Plain-text document sources
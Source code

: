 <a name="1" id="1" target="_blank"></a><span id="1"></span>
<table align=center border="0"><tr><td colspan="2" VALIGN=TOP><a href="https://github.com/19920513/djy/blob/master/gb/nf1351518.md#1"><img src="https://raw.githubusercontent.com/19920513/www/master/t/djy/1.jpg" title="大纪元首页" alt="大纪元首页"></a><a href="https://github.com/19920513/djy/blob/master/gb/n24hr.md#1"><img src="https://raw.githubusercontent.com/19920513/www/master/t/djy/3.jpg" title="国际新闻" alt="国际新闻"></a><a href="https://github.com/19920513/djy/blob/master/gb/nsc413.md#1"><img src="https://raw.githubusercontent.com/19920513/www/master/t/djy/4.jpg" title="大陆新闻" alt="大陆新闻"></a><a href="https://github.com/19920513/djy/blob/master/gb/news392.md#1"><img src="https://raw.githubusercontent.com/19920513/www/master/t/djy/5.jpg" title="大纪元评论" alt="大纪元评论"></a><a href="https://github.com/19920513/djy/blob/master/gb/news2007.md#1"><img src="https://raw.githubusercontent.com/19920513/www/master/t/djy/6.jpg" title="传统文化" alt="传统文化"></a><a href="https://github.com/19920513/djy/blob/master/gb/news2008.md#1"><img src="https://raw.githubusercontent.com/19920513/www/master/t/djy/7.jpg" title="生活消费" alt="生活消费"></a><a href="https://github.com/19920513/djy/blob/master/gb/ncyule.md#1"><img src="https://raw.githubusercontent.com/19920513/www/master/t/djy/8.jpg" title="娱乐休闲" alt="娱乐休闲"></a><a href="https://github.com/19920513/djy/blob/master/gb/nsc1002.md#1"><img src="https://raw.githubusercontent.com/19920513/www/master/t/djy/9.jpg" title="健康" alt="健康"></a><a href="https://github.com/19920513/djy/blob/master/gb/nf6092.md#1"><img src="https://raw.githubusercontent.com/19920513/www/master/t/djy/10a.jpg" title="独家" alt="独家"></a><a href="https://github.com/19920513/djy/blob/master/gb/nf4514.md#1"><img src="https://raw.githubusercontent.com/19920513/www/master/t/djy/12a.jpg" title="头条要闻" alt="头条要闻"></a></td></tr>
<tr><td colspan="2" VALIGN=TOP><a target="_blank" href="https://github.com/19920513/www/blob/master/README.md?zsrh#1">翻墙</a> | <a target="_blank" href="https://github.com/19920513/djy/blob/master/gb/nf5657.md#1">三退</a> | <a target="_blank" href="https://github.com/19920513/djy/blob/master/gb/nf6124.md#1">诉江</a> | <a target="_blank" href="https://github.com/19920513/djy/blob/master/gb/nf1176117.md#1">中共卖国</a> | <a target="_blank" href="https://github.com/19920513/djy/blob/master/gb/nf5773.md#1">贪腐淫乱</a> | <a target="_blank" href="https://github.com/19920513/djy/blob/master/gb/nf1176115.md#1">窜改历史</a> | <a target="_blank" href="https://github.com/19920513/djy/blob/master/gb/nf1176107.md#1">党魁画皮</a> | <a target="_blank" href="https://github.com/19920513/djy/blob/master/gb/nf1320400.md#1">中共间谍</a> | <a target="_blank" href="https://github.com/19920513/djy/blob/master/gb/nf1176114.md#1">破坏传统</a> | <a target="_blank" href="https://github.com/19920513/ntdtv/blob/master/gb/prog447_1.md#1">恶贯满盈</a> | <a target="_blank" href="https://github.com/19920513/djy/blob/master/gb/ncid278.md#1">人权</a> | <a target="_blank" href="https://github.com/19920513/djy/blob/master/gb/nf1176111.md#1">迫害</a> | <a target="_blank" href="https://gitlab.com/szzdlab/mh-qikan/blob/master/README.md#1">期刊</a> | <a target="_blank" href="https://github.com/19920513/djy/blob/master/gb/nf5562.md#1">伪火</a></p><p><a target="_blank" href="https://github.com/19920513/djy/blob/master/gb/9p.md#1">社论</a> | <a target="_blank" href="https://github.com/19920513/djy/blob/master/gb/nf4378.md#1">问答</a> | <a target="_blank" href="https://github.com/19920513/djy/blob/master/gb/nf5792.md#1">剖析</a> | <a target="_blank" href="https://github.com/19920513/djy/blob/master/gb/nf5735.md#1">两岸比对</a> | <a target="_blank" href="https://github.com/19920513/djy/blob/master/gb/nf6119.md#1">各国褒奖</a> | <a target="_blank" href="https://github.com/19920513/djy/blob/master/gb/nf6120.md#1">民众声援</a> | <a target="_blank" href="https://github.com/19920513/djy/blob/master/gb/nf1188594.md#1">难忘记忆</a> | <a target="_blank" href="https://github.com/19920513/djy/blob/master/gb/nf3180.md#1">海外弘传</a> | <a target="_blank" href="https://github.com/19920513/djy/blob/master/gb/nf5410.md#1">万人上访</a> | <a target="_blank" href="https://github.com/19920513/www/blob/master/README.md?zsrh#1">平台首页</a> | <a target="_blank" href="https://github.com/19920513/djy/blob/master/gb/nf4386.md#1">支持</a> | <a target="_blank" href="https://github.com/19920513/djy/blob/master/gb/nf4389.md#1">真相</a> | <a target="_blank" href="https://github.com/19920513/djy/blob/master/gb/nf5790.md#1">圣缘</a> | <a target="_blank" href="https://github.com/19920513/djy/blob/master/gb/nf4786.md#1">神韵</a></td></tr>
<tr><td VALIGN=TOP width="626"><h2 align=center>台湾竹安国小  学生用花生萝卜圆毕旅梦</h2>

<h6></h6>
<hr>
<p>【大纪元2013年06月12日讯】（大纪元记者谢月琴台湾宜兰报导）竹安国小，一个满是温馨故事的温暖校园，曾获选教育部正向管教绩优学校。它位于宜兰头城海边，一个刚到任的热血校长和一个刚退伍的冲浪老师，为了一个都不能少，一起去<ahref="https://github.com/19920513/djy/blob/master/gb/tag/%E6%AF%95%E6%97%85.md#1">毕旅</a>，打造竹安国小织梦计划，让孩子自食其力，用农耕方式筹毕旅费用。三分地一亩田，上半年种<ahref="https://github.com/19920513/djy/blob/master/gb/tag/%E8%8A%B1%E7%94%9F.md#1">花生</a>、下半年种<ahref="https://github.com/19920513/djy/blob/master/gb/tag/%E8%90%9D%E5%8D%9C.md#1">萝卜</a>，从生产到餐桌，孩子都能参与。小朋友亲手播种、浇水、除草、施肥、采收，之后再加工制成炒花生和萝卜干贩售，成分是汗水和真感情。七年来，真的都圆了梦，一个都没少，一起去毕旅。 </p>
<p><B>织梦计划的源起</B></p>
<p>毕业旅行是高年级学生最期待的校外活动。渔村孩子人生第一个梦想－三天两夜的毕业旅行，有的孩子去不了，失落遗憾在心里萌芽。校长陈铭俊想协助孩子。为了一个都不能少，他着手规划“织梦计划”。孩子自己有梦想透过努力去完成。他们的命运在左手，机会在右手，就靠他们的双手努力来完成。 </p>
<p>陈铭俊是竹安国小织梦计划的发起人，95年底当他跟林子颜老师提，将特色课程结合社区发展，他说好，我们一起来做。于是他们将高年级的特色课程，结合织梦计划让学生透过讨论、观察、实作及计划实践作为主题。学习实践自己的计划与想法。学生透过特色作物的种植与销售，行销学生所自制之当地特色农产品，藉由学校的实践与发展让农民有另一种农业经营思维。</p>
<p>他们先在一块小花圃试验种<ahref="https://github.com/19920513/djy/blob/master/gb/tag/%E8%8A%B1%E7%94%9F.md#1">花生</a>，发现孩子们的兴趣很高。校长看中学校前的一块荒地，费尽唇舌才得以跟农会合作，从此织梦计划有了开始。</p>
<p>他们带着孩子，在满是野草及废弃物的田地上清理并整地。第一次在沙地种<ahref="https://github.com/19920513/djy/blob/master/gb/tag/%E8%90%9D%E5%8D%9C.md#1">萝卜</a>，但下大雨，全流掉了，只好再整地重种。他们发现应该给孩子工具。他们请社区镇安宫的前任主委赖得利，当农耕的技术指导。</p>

*Exercise requirements*. Copy, from the lines above, each one that holds "ahref".

*Your solution*.
<p>【大纪元2013年06月12日讯】（大纪元记者谢月琴台湾宜兰报导）竹安国小，一个满是温馨故事的温暖校园，曾获选教育部正向管教绩优学校。它位于宜兰头城海边，一个刚到任的热血校长和一个刚退伍的冲浪老师，为了一个都不能少，一起去<ahref="https://github.com/19920513/djy/blob/master/gb/tag/%E6%AF%95%E6%97%85.md#1">毕旅</a>，打造竹安国小织梦计划，让孩子自食其力，用农耕方式筹毕旅费用。三分地一亩田，上半年种<ahref="https://github.com/19920513/djy/blob/master/gb/tag/%E8%8A%B1%E7%94%9F.md#1">花生</a>、下半年种<ahref="https://github.com/19920513/djy/blob/master/gb/tag/%E8%90%9D%E5%8D%9C.md#1">萝卜</a>，从生产到餐桌，孩子都能参与。小朋友亲手播种、浇水、除草、施肥、采收，之后再加工制成炒花生和萝卜干贩售，成分是汗水和真感情。七年来，真的都圆了梦，一个都没少，一起去毕旅。 </p>
<p>他们先在一块小花圃试验种<ahref="https://github.com/19920513/djy/blob/master/gb/tag/%E8%8A%B1%E7%94%9F.md#1">花生</a>，发现孩子们的兴趣很高。校长看中学校前的一块荒地，费尽唇舌才得以跟农会合作，从此织梦计划有了开始。</p>
<p>他们带着孩子，在满是野草及废弃物的田地上清理并整地。第一次在沙地种<ahref="https://github.com/19920513/djy/blob/master/gb/tag/%E8%90%9D%E5%8D%9C.md#1">萝卜</a>，但下大雨，全流掉了，只好再整地重种。他们发现应该给孩子工具。他们请社区镇安宫的前任主委赖得利，当农耕的技术指导。</p>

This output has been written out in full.